● Work instructions
Every line in the data below that includes "observed" belongs in the answer, copied as it stands.

● Data for analysis
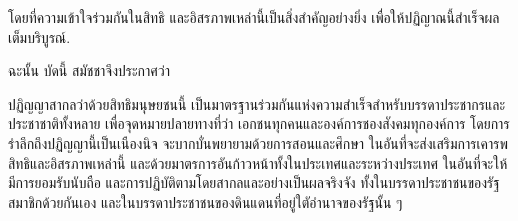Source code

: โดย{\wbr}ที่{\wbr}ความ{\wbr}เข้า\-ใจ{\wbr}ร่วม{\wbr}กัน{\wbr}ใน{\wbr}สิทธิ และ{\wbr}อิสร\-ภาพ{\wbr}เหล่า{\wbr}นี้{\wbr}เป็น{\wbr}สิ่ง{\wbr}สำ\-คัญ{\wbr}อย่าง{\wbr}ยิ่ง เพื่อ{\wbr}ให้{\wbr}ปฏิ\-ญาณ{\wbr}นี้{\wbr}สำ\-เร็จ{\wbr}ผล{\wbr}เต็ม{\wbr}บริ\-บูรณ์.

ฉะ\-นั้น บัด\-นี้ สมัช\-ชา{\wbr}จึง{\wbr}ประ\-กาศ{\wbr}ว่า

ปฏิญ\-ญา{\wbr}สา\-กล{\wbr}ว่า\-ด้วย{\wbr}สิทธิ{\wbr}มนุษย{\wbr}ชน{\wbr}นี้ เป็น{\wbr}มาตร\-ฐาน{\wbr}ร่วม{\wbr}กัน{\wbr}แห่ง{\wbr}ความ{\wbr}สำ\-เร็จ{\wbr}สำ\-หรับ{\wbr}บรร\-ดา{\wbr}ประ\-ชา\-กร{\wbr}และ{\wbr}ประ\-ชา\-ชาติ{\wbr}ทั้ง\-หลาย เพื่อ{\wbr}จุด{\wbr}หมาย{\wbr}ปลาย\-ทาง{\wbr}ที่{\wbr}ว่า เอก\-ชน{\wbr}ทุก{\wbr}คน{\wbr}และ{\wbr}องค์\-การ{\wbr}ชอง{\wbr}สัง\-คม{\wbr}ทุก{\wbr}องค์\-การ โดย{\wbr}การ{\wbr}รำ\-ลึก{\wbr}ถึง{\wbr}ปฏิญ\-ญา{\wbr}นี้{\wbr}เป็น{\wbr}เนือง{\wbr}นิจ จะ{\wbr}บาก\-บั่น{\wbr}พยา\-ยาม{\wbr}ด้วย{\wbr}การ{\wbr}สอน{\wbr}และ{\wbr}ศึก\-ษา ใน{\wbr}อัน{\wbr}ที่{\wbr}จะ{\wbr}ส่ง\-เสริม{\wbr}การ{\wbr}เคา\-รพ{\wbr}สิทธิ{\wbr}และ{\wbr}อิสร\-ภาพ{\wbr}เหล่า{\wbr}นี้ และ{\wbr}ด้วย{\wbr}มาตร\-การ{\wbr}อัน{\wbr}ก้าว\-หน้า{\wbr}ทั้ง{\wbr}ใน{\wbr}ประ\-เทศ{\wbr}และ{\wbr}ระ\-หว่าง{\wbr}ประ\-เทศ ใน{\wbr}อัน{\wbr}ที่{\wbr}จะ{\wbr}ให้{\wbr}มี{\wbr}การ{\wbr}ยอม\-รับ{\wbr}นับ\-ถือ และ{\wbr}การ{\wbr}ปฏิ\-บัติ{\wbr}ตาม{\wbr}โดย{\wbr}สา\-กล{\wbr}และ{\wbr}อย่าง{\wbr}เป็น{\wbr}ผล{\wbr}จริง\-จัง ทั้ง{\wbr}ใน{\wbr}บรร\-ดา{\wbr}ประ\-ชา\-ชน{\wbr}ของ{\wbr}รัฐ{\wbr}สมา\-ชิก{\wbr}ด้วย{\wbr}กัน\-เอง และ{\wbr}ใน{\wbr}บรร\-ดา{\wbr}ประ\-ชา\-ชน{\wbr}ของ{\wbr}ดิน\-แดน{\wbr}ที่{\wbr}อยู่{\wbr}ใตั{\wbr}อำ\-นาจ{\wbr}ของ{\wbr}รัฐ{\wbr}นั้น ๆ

* * *

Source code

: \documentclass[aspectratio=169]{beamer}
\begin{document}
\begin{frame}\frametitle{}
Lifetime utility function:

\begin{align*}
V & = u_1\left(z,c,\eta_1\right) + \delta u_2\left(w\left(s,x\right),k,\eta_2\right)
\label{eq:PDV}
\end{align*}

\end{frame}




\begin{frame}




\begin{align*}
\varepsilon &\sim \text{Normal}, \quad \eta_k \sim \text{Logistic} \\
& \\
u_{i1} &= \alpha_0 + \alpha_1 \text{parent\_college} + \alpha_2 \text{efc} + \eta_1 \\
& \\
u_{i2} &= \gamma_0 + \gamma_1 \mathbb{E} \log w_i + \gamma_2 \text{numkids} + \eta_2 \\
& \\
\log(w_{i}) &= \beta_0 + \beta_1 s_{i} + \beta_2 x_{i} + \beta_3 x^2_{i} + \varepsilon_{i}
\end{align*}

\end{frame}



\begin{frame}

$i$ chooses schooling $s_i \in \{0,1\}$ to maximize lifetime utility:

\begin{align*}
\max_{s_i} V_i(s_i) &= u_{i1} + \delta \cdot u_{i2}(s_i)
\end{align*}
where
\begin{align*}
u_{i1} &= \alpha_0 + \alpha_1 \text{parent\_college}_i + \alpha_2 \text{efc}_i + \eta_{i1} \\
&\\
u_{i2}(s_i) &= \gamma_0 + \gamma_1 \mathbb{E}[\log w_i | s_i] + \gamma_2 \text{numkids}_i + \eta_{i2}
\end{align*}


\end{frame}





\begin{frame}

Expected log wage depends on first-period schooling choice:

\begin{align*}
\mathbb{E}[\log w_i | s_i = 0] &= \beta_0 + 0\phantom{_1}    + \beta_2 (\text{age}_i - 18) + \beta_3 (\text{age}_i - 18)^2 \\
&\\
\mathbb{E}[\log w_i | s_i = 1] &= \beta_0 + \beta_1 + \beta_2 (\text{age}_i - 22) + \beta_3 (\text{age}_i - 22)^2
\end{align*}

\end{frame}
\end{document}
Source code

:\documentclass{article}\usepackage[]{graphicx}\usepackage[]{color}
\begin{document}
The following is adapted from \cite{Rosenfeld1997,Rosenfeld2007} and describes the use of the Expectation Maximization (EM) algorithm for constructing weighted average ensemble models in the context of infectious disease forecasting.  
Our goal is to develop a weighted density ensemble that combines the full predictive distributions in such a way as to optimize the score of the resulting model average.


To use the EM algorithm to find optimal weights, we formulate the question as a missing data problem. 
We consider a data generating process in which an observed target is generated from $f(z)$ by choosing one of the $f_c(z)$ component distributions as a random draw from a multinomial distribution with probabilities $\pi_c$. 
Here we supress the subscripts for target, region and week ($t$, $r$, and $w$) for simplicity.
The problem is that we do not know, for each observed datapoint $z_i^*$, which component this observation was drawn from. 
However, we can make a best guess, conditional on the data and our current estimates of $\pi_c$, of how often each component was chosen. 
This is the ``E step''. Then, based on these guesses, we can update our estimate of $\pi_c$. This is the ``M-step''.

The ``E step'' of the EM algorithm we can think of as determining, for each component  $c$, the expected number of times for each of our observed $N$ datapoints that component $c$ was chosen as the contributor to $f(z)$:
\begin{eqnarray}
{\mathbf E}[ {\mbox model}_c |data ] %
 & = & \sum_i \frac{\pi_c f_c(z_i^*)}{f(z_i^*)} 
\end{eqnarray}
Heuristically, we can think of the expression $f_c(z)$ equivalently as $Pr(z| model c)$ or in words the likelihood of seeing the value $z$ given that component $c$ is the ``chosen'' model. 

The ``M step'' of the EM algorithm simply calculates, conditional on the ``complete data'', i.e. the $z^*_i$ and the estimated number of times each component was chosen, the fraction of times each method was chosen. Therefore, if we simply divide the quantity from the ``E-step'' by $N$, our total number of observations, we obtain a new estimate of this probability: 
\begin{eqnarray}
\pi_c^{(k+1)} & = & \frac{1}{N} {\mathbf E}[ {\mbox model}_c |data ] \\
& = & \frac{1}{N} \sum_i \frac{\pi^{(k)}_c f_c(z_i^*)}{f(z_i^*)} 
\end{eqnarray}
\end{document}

● Result
We consider a data generating process in which an observed target is generated from $f(z)$ by choosing one of the $f_c(z)$ component distributions as a random draw from a multinomial distribution with probabilities $\pi_c$. 
The problem is that we do not know, for each observed datapoint $z_i^*$, which component this observation was drawn from. 
The ``E step'' of the EM algorithm we can think of as determining, for each component  $c$, the expected number of times for each of our observed $N$ datapoints that component $c$ was chosen as the contributor to $f(z)$:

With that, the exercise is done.